Na minus: Zawiedli trochę liderzy Hawks – Paul Millsap i Jeff Teague. Przede wszystkim dużo pudłowali. Pierwszy trafił tylko 5 z 14 rzutów. drugi 4 z 13.

Seria meczu: Kyle Korver miał dziś słaby mecz. Trafił tylko 1 z 9 rzutów, w tym 1/8 zza łuku, ale właśnie ta trójka pozwoliła mu przedłużyć swoją serią spotkań z co najmniej jednym celnym rzutem z dystansu do 108.

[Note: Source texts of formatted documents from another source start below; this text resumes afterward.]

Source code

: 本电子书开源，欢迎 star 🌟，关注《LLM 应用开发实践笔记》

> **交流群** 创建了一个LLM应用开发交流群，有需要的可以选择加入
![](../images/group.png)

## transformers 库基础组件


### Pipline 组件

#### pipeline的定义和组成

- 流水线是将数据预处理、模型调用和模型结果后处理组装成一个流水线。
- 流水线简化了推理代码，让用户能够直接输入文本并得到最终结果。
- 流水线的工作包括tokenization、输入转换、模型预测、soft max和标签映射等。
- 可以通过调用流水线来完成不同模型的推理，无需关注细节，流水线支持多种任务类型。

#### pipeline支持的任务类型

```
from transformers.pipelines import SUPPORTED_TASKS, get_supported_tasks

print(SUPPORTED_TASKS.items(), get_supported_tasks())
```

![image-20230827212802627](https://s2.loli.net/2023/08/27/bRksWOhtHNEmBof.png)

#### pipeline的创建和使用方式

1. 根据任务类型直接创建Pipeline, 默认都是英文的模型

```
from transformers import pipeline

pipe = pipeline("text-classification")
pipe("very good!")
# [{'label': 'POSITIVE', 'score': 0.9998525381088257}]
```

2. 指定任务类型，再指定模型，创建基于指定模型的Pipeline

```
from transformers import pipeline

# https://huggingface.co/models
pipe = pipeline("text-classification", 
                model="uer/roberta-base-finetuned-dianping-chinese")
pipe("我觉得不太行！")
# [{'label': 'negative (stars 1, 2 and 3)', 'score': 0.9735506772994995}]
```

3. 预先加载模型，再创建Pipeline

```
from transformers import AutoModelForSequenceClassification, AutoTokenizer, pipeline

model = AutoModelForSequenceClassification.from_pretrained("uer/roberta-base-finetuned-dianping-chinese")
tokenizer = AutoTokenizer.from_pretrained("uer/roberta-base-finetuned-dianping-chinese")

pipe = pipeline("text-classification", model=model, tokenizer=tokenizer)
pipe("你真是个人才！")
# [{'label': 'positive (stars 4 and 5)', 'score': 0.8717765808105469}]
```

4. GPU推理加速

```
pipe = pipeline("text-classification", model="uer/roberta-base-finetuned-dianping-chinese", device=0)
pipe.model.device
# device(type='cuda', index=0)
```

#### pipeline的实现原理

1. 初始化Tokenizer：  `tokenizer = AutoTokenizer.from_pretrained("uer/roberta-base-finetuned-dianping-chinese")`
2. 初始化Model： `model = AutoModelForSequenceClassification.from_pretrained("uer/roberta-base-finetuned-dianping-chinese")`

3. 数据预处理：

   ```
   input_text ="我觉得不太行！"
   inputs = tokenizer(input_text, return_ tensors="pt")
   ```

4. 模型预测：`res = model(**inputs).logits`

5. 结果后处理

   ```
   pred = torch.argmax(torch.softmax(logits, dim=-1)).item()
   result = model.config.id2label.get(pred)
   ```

Stat meczu: Nets trafiali dziś z fantastyczną 58,2 proc. skutecznością, w tym 59,3 proc. za trzy. do tego trafili aż 53 rzuty, co jest ich rekordem sezonu, a także rozdali 38 asyst, co również jest ich najlepszym wynikiem w bieżących rozgrywkach.

Liderzy zespołów:

Punkty: Johnson 29 – Mack, Scott 17

Zbiórki: Blatche 14 – Antic 5

Asysty: Terry 7 – Mack 7

Przechwyty: Livingston 2 – Millsap 3

Bloki: Garnett, Anderson, Blatche, Kirilenko 1 – Brand 4

——————————————————————————————————————————————————————————–

New York Knicks – Indiana Pacers 89:117 (31:30, 17:33, 21:24, 20:30)

Knicks byliw tym meczu tylko w pierwszej kwarcie, kiedy prowadzili nawet 8 punktami, a Carmelo Anthony był on frie i rzucił wtedy 18 ze swoich 28 punktów w całym spotkaniu, w tym buzzer-beatera na jego zakończenie.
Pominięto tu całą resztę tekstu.